DATA:
>>>>
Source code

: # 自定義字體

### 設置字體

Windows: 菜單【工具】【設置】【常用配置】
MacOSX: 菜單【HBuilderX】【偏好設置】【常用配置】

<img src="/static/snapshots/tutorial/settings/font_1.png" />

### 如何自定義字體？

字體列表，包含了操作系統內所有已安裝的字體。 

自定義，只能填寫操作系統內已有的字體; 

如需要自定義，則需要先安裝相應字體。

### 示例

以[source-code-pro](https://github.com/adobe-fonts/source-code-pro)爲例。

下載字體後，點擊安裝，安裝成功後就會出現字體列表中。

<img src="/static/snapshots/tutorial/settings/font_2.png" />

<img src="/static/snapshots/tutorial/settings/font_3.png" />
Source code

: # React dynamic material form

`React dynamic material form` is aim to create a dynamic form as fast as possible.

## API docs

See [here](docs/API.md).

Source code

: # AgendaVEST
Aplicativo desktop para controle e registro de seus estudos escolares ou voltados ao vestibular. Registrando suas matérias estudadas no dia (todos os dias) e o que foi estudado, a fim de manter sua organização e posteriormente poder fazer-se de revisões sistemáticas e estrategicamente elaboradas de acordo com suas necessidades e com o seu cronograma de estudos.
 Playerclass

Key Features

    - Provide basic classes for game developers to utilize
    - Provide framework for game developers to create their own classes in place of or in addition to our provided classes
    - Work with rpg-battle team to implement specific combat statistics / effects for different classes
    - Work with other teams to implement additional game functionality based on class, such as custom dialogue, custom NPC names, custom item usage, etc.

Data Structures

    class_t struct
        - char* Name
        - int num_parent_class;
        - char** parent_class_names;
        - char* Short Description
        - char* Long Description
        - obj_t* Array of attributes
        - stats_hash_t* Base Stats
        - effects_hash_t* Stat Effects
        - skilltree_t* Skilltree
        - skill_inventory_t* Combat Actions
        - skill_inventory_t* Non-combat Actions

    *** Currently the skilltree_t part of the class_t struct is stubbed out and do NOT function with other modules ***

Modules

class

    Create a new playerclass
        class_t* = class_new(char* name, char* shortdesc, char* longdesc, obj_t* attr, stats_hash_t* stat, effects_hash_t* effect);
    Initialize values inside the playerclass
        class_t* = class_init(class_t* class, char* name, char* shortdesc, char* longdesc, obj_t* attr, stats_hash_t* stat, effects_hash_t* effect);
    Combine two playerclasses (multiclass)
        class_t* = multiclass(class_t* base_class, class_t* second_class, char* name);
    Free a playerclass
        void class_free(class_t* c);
<<<<
TASK BRIEF:
Each line of the listing is to be reproduced verbatim.

ANSWER AREA:
Source code

: # 自定義字體

### 設置字體

Windows: 菜單【工具】【設置】【常用配置】
MacOSX: 菜單【HBuilderX】【偏好設置】【常用配置】

<img src="/static/snapshots/tutorial/settings/font_1.png" />

### 如何自定義字體？

字體列表，包含了操作系統內所有已安裝的字體。 

自定義，只能填寫操作系統內已有的字體; 

如需要自定義，則需要先安裝相應字體。

### 示例

以[source-code-pro](https://github.com/adobe-fonts/source-code-pro)爲例。

下載字體後，點擊安裝，安裝成功後就會出現字體列表中。

<img src="/static/snapshots/tutorial/settings/font_2.png" />

<img src="/static/snapshots/tutorial/settings/font_3.png" />
Source code

: # React dynamic material form

`React dynamic material form` is aim to create a dynamic form as fast as possible.

## API docs

See [here](docs/API.md).

Source code

: # AgendaVEST
Aplicativo desktop para controle e registro de seus estudos escolares ou voltados ao vestibular. Registrando suas matérias estudadas no dia (todos os dias) e o que foi estudado, a fim de manter sua organização e posteriormente poder fazer-se de revisões sistemáticas e estrategicamente elaboradas de acordo com suas necessidades e com o seu cronograma de estudos.
 Playerclass

Key Features

    - Provide basic classes for game developers to utilize
    - Provide framework for game developers to create their own classes in place of or in addition to our provided classes
    - Work with rpg-battle team to implement specific combat statistics / effects for different classes
    - Work with other teams to implement additional game functionality based on class, such as custom dialogue, custom NPC names, custom item usage, etc.

Data Structures

    class_t struct
        - char* Name
        - int num_parent_class;
        - char** parent_class_names;
        - char* Short Description
        - char* Long Description
        - obj_t* Array of attributes
        - stats_hash_t* Base Stats
        - effects_hash_t* Stat Effects
        - skilltree_t* Skilltree
        - skill_inventory_t* Combat Actions
        - skill_inventory_t* Non-combat Actions

    *** Currently the skilltree_t part of the class_t struct is stubbed out and do NOT function with other modules ***

Modules

class

    Create a new playerclass
        class_t* = class_new(char* name, char* shortdesc, char* longdesc, obj_t* attr, stats_hash_t* stat, effects_hash_t* effect);
    Initialize values inside the playerclass
        class_t* = class_init(class_t* class, char* name, char* shortdesc, char* longdesc, obj_t* attr, stats_hash_t* stat, effects_hash_t* effect);
    Combine two playerclasses (multiclass)
        class_t* = multiclass(class_t* base_class, class_t* second_class, char* name);
    Free a playerclass
        void class_free(class_t* c);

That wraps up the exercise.